Dernier volet de la trilogie savoureuse de Deborah Levy, « Etat des lieux » raconte le cheminement de l'écrivaine et de la femme qu'elle est devenue après le départ de ses enfants. Dans ce livre, elle s'interroge sur le lieu idéal habitable, elle qui a « passé un temps fou à scruter les vitrines d'agents immobiliers en quête d'un domaine » à elle. Convoquant toujours les figures littéraires tutélaires qui l'accompagnent, Duras, Dickinson, Woolf, l'auteur explore dans chaque chapitre un lieu géographique qu'elle a occupé : NY, Londres, Paris, Mumbai, l'île d'Hydra, avec des retours sur sa terre d'origine en Afrique du Sud. Elle passe du registre existentiel au registre professionnel, en passant par la case géographique et les objets qui l'accompagnent avec une grande agilité d'esprit.

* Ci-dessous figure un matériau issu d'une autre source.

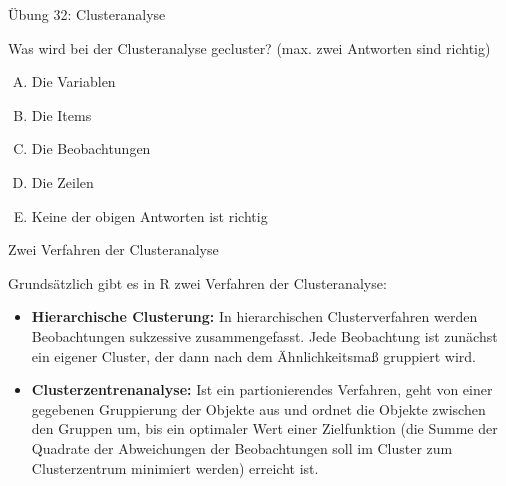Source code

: \documentclass[12pt,ngerman,a4paper,ignorenonframetext,]{beamer}
\providecommand{\tightlist}{%
  \setlength{\itemsep}{0pt}\setlength{\parskip}{0pt}}
\begin{document}
\begin{frame}{Übung 32: Clusteranalyse}
\protect\hypertarget{ubung-32-clusteranalyse}{}

Was wird bei der Clusteranalyse gecluster? (max. zwei Antworten sind
richtig)

\begin{enumerate}
[A.]
\tightlist
\item
  Die Variablen
\item
  Die Items
\item
  Die Beobachtungen
\item
  Die Zeilen
\item
  Keine der obigen Antworten ist richtig
\end{enumerate}


\end{frame}

\begin{frame}{Zwei Verfahren der Clusteranalyse}
\protect\hypertarget{zwei-verfahren-der-clusteranalyse}{}

Grundsätzlich gibt es in R zwei Verfahren der Clusteranalyse:

\begin{itemize}
\item
  \textbf{Hierarchische Clusterung:} In hierarchischen Clusterverfahren
  werden Beobachtungen sukzessive zusammengefasst. Jede Beobachtung ist
  zunächst ein eigener Cluster, der dann nach dem Ähnlichkeitsmaß
  gruppiert wird.
\item
  \textbf{Clusterzentrenanalyse:} Ist ein partionierendes Verfahren,
  geht von einer gegebenen Gruppierung der Objekte aus und ordnet die
  Objekte zwischen den Gruppen um, bis ein optimaler Wert einer
  Zielfunktion (die Summe der Quadrate der Abweichungen der
  Beobachtungen soll im Cluster zum Clusterzentrum minimiert werden)
  erreicht ist.
\end{itemize}

\end{frame}
\end{document}
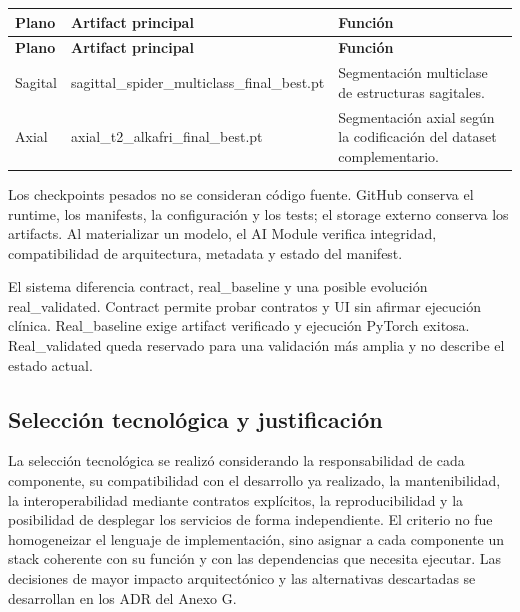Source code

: {\footnotesize
\setlength{\LTleft}{0pt}
\setlength{\LTright}{0pt}
\setlength{\tabcolsep}{2pt}
\renewcommand{\arraystretch}{1.18}
\label{tab:arch-artifacts-modelos}
\begin{longtable}{>{\raggedright\arraybackslash}p{} >{\raggedright\arraybackslash}p{} >{\raggedright\arraybackslash}p{}}
\hline
\textbf{Plano} & \textbf{Artifact principal} & \textbf{Función} \\
\hline
\endfirsthead
\hline
\textbf{Plano} & \textbf{Artifact principal} & \textbf{Función} \\
\hline
\endhead
\hline
\endfoot
Sagital & sagittal\_spider\_multiclass\_final\_best.pt & Segmentación multiclase de estructuras sagitales. \\
Axial & axial\_t2\_alkafri\_final\_best.pt & Segmentación axial según la codificación del dataset complementario. \\
\hline
\end{longtable}
}

Los checkpoints pesados no se consideran código fuente. GitHub conserva el runtime, los manifests, la configuración y los tests; el storage externo conserva los artifacts. Al materializar un modelo, el AI Module verifica integridad, compatibilidad de arquitectura, metadata y estado del manifest.

El sistema diferencia contract, real\_baseline y una posible evolución real\_validated. Contract permite probar contratos y UI sin afirmar ejecución clínica. Real\_baseline exige artifact verificado y ejecución PyTorch exitosa. Real\_validated queda reservado para una validación más amplia y no describe el estado actual.

\subsection{Selección tecnológica y justificación}

La selección tecnológica se realizó considerando la responsabilidad de cada componente, su compatibilidad con el desarrollo ya realizado, la mantenibilidad, la interoperabilidad mediante contratos explícitos, la reproducibilidad y la posibilidad de desplegar los servicios de forma independiente. El criterio no fue homogeneizar el lenguaje de implementación, sino asignar a cada componente un stack coherente con su función y con las dependencias que necesita ejecutar. Las decisiones de mayor impacto arquitectónico y las alternativas descartadas se desarrollan en los ADR del Anexo G.

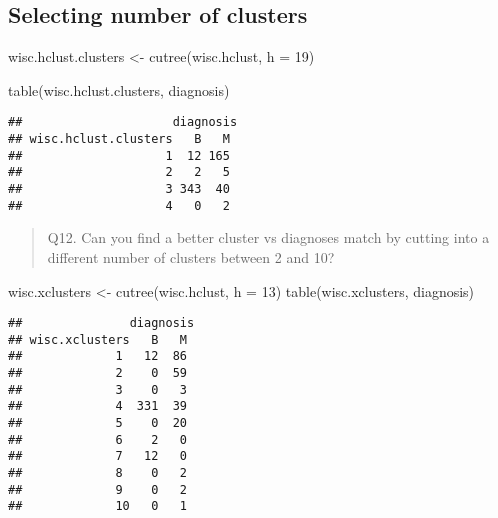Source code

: \documentclass[
]{article}
\newenvironment{Shaded}{\begin{snugshade}}{\end{snugshade}}
\newcommand{\AttributeTok}[1]{\textcolor[rgb]{0.77,0.63,0.00}{#1}}
\newcommand{\DecValTok}[1]{\textcolor[rgb]{0.00,0.00,0.81}{#1}}
\newcommand{\FunctionTok}[1]{\textcolor[rgb]{0.00,0.00,0.00}{#1}}
\newcommand{\NormalTok}[1]{#1}
\newcommand{\OtherTok}[1]{\textcolor[rgb]{0.56,0.35,0.01}{#1}}
\begin{document}
\hypertarget{selecting-number-of-clusters}{%
\subsection{Selecting number of
clusters}\label{selecting-number-of-clusters}}

\begin{Shaded}
\begin{Highlighting}[]
\NormalTok{wisc.hclust.clusters }\OtherTok{\textless{}{-}} \FunctionTok{cutree}\NormalTok{(wisc.hclust, }\AttributeTok{h =} \DecValTok{19}\NormalTok{)}
\end{Highlighting}
\end{Shaded}

\begin{Shaded}
\begin{Highlighting}[]
\FunctionTok{table}\NormalTok{(wisc.hclust.clusters, diagnosis)}
\end{Highlighting}
\end{Shaded}

\begin{verbatim}
##                     diagnosis
## wisc.hclust.clusters   B   M
##                    1  12 165
##                    2   2   5
##                    3 343  40
##                    4   0   2
\end{verbatim}

\begin{quote}
Q12. Can you find a better cluster vs diagnoses match by cutting into a
different number of clusters between 2 and 10?
\end{quote}

\begin{Shaded}
\begin{Highlighting}[]
\NormalTok{wisc.xclusters }\OtherTok{\textless{}{-}} \FunctionTok{cutree}\NormalTok{(wisc.hclust, }\AttributeTok{h =} \DecValTok{13}\NormalTok{)}
\FunctionTok{table}\NormalTok{(wisc.xclusters, diagnosis)}
\end{Highlighting}
\end{Shaded}

\begin{verbatim}
##               diagnosis
## wisc.xclusters   B   M
##             1   12  86
##             2    0  59
##             3    0   3
##             4  331  39
##             5    0  20
##             6    2   0
##             7   12   0
##             8    0   2
##             9    0   2
##             10   0   1
\end{verbatim}
\end{document}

En une page elle se questionne sur la reconnaissance de son travail « Se faire un tant soit peu voir et entendre est un combat, alors qu'est ce qu'une autrice peut faire pour changer ça ? Si elle invente des histoires dont les protagonistes sont vus et entendus, est-ce que ça sera crédible ? », sur le chemin à parcourir pour rejoindre son foyer, sur la difficulté de trouver sa chambre à soi dans un soucis de vérité.

« La vérité vous libérera mais d'abord elle vous emmerdera. » Gloria Steinem.

Deborah Levy nous raconte, toujours avec son humour caustique et son féminisme subtil et éclairé, ce qui la constitue aujourd'hui, comment elle a écouté ses désirs, comment elle est devenue maîtresse de son foyer. Elle dresse les fondations du foyer imaginaire, de son « espace où vivre » qui lui permet de traverser cette nouvelle phase d'âge mur. Son questionnement existentiel est incessant mais jamais elle ne rentre dans des considérations théoriques froides. Elle a l'art de s'adresser à nous comme une amie qui nous raconte une histoire, nous interroge, nous écoute entre les blancs des pages. Elle s'attable autour d'un Spritz, et d'une assiette de pâtes aux anchois (après s'être retrouvée nez à nez avec un poulet rôti mort deux fois dans le volet précédent), nous rappelle que la mère de Jane Birkin a donné le conseil suivant à sa fille : « Quand tu auras tout perdu… mets des sous-vêtements en soie et lis Proust. » le plus petit détail, le plus simple bananier (son dernier enfant) acheté dans un marché dilate son regard, confère une valeur symbolique à son récit. Elle nous plonge dans son monde fourmillant d'intelligence et de détails sensuels (même si j'ai trouvé ce volet un peu moins dense que les deux précédents).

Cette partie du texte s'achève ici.